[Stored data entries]
▬▬▬▬▬▬▬▬▬▬
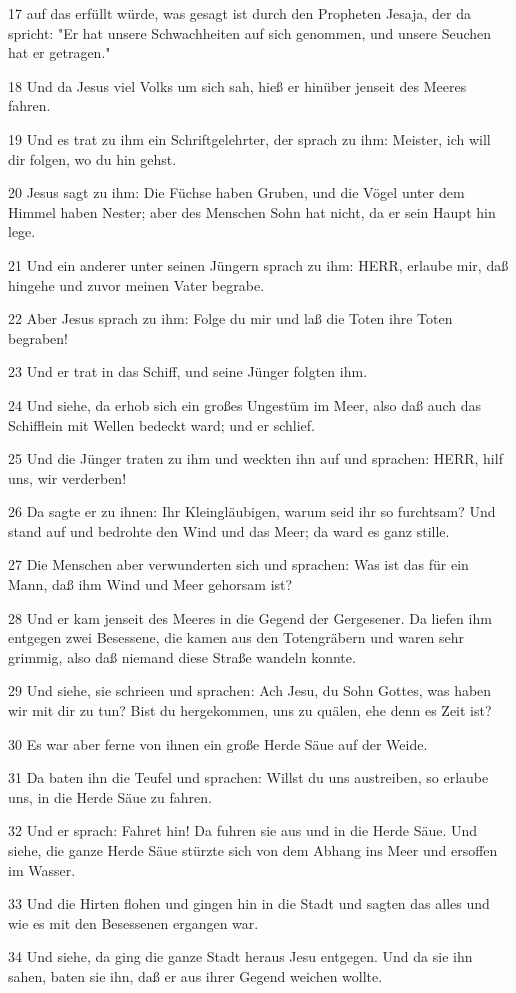 \par 17 auf das erfüllt würde, was gesagt ist durch den Propheten Jesaja, der da spricht: "Er hat unsere Schwachheiten auf sich genommen, und unsere Seuchen hat er getragen."
\par 18 Und da Jesus viel Volks um sich sah, hieß er hinüber jenseit des Meeres fahren.
\par 19 Und es trat zu ihm ein Schriftgelehrter, der sprach zu ihm: Meister, ich will dir folgen, wo du hin gehst.
\par 20 Jesus sagt zu ihm: Die Füchse haben Gruben, und die Vögel unter dem Himmel haben Nester; aber des Menschen Sohn hat nicht, da er sein Haupt hin lege.
\par 21 Und ein anderer unter seinen Jüngern sprach zu ihm: HERR, erlaube mir, daß hingehe und zuvor meinen Vater begrabe.
\par 22 Aber Jesus sprach zu ihm: Folge du mir und laß die Toten ihre Toten begraben!
\par 23 Und er trat in das Schiff, und seine Jünger folgten ihm.
\par 24 Und siehe, da erhob sich ein großes Ungestüm im Meer, also daß auch das Schifflein mit Wellen bedeckt ward; und er schlief.
\par 25 Und die Jünger traten zu ihm und weckten ihn auf und sprachen: HERR, hilf uns, wir verderben!
\par 26 Da sagte er zu ihnen: Ihr Kleingläubigen, warum seid ihr so furchtsam? Und stand auf und bedrohte den Wind und das Meer; da ward es ganz stille.
\par 27 Die Menschen aber verwunderten sich und sprachen: Was ist das für ein Mann, daß ihm Wind und Meer gehorsam ist?
\par 28 Und er kam jenseit des Meeres in die Gegend der Gergesener. Da liefen ihm entgegen zwei Besessene, die kamen aus den Totengräbern und waren sehr grimmig, also daß niemand diese Straße wandeln konnte.
\par 29 Und siehe, sie schrieen und sprachen: Ach Jesu, du Sohn Gottes, was haben wir mit dir zu tun? Bist du hergekommen, uns zu quälen, ehe denn es Zeit ist?
\par 30 Es war aber ferne von ihnen ein große Herde Säue auf der Weide.
\par 31 Da baten ihn die Teufel und sprachen: Willst du uns austreiben, so erlaube uns, in die Herde Säue zu fahren.
\par 32 Und er sprach: Fahret hin! Da fuhren sie aus und in die Herde Säue. Und siehe, die ganze Herde Säue stürzte sich von dem Abhang ins Meer und ersoffen im Wasser.
\par 33 Und die Hirten flohen und gingen hin in die Stadt und sagten das alles und wie es mit den Besessenen ergangen war.
\par 34 Und siehe, da ging die ganze Stadt heraus Jesu entgegen. Und da sie ihn sahen, baten sie ihn, daß er aus ihrer Gegend weichen wollte.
▬▬▬▬▬▬▬▬▬▬
## What the task asks
Only those lines of the entries above that run from the line containing "Haupt hin lege." to the line containing "Meer gehorsam ist?", both included, should be transcribed exactly.

## Solution for this exercise
\par 20 Jesus sagt zu ihm: Die Füchse haben Gruben, und die Vögel unter dem Himmel haben Nester; aber des Menschen Sohn hat nicht, da er sein Haupt hin lege.
\par 21 Und ein anderer unter seinen Jüngern sprach zu ihm: HERR, erlaube mir, daß hingehe und zuvor meinen Vater begrabe.
\par 22 Aber Jesus sprach zu ihm: Folge du mir und laß die Toten ihre Toten begraben!
\par 23 Und er trat in das Schiff, und seine Jünger folgten ihm.
\par 24 Und siehe, da erhob sich ein großes Ungestüm im Meer, also daß auch das Schifflein mit Wellen bedeckt ward; und er schlief.
\par 25 Und die Jünger traten zu ihm und weckten ihn auf und sprachen: HERR, hilf uns, wir verderben!
\par 26 Da sagte er zu ihnen: Ihr Kleingläubigen, warum seid ihr so furchtsam? Und stand auf und bedrohte den Wind und das Meer; da ward es ganz stille.
\par 27 Die Menschen aber verwunderten sich und sprachen: Was ist das für ein Mann, daß ihm Wind und Meer gehorsam ist?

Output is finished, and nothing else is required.